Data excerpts
·····

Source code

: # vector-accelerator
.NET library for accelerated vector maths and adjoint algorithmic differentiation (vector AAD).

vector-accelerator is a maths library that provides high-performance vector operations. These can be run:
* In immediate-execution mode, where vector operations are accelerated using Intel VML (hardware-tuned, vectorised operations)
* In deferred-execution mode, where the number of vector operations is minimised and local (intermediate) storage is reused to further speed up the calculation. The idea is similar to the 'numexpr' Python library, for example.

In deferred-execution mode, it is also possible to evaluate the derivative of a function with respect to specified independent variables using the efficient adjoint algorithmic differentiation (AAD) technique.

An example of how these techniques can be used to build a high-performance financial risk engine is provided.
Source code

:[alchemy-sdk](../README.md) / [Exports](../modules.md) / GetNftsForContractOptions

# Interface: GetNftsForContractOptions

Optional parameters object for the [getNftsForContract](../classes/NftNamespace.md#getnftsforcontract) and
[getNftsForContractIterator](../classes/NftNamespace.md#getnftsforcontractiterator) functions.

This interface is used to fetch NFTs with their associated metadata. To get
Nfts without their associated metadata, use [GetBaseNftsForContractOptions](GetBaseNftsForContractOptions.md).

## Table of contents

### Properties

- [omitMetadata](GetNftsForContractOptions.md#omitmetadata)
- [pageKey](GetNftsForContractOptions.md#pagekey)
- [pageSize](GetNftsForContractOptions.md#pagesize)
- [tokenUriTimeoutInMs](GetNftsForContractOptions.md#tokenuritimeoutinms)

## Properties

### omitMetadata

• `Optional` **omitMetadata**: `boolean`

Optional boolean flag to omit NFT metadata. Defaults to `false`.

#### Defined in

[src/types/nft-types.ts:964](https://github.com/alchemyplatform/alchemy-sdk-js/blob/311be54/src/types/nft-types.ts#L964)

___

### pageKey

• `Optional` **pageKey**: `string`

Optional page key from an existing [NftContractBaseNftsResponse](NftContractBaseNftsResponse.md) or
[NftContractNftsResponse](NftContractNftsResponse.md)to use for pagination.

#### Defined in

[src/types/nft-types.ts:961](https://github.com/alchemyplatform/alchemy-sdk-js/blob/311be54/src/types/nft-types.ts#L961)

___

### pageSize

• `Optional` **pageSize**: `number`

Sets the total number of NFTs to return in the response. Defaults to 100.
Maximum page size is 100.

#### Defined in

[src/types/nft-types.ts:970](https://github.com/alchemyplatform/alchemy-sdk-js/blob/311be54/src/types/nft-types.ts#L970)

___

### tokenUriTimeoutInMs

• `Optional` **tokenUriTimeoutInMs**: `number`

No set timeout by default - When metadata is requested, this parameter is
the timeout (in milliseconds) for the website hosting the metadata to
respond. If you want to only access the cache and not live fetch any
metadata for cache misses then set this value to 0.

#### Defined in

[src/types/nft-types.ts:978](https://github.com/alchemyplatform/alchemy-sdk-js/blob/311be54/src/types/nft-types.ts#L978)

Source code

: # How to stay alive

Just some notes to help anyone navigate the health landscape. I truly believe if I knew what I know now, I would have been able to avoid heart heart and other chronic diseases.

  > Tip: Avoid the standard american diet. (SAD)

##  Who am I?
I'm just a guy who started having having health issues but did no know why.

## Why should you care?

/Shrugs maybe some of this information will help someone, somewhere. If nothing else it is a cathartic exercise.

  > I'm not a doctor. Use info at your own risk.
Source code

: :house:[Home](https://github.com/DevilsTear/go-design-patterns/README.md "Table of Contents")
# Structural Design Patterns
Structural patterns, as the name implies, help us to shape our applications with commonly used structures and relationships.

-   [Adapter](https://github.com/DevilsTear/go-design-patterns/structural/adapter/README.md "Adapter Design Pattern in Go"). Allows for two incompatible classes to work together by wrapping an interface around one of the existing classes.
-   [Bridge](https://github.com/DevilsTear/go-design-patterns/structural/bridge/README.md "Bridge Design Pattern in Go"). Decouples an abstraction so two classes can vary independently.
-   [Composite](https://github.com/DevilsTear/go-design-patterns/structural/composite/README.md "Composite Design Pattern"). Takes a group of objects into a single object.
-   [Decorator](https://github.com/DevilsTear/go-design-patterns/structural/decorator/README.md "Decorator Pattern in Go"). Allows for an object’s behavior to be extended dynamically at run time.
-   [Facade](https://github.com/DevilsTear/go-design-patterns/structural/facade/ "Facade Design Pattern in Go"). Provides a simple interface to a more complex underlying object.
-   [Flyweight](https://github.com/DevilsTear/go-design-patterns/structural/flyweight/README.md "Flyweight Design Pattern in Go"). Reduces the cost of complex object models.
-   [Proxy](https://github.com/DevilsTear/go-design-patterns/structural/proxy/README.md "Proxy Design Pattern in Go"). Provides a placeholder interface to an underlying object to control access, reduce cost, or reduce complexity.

·····

WHAT YOU NEED TO DO: Set down, exactly as they appear above, all lines from the one that has "Just some notes" down to the one that has "complex object models.", including those two and no others.

RESULT:
Just some notes to help anyone navigate the health landscape. I truly believe if I knew what I know now, I would have been able to avoid heart heart and other chronic diseases.

  > Tip: Avoid the standard american diet. (SAD)

##  Who am I?
I'm just a guy who started having having health issues but did no know why.

## Why should you care?

/Shrugs maybe some of this information will help someone, somewhere. If nothing else it is a cathartic exercise.

  > I'm not a doctor. Use info at your own risk.
Source code

: :house:[Home](https://github.com/DevilsTear/go-design-patterns/README.md "Table of Contents")
# Structural Design Patterns
Structural patterns, as the name implies, help us to shape our applications with commonly used structures and relationships.

-   [Adapter](https://github.com/DevilsTear/go-design-patterns/structural/adapter/README.md "Adapter Design Pattern in Go"). Allows for two incompatible classes to work together by wrapping an interface around one of the existing classes.
-   [Bridge](https://github.com/DevilsTear/go-design-patterns/structural/bridge/README.md "Bridge Design Pattern in Go"). Decouples an abstraction so two classes can vary independently.
-   [Composite](https://github.com/DevilsTear/go-design-patterns/structural/composite/README.md "Composite Design Pattern"). Takes a group of objects into a single object.
-   [Decorator](https://github.com/DevilsTear/go-design-patterns/structural/decorator/README.md "Decorator Pattern in Go"). Allows for an object’s behavior to be extended dynamically at run time.
-   [Facade](https://github.com/DevilsTear/go-design-patterns/structural/facade/ "Facade Design Pattern in Go"). Provides a simple interface to a more complex underlying object.
-   [Flyweight](https://github.com/DevilsTear/go-design-patterns/structural/flyweight/README.md "Flyweight Design Pattern in Go"). Reduces the cost of complex object models.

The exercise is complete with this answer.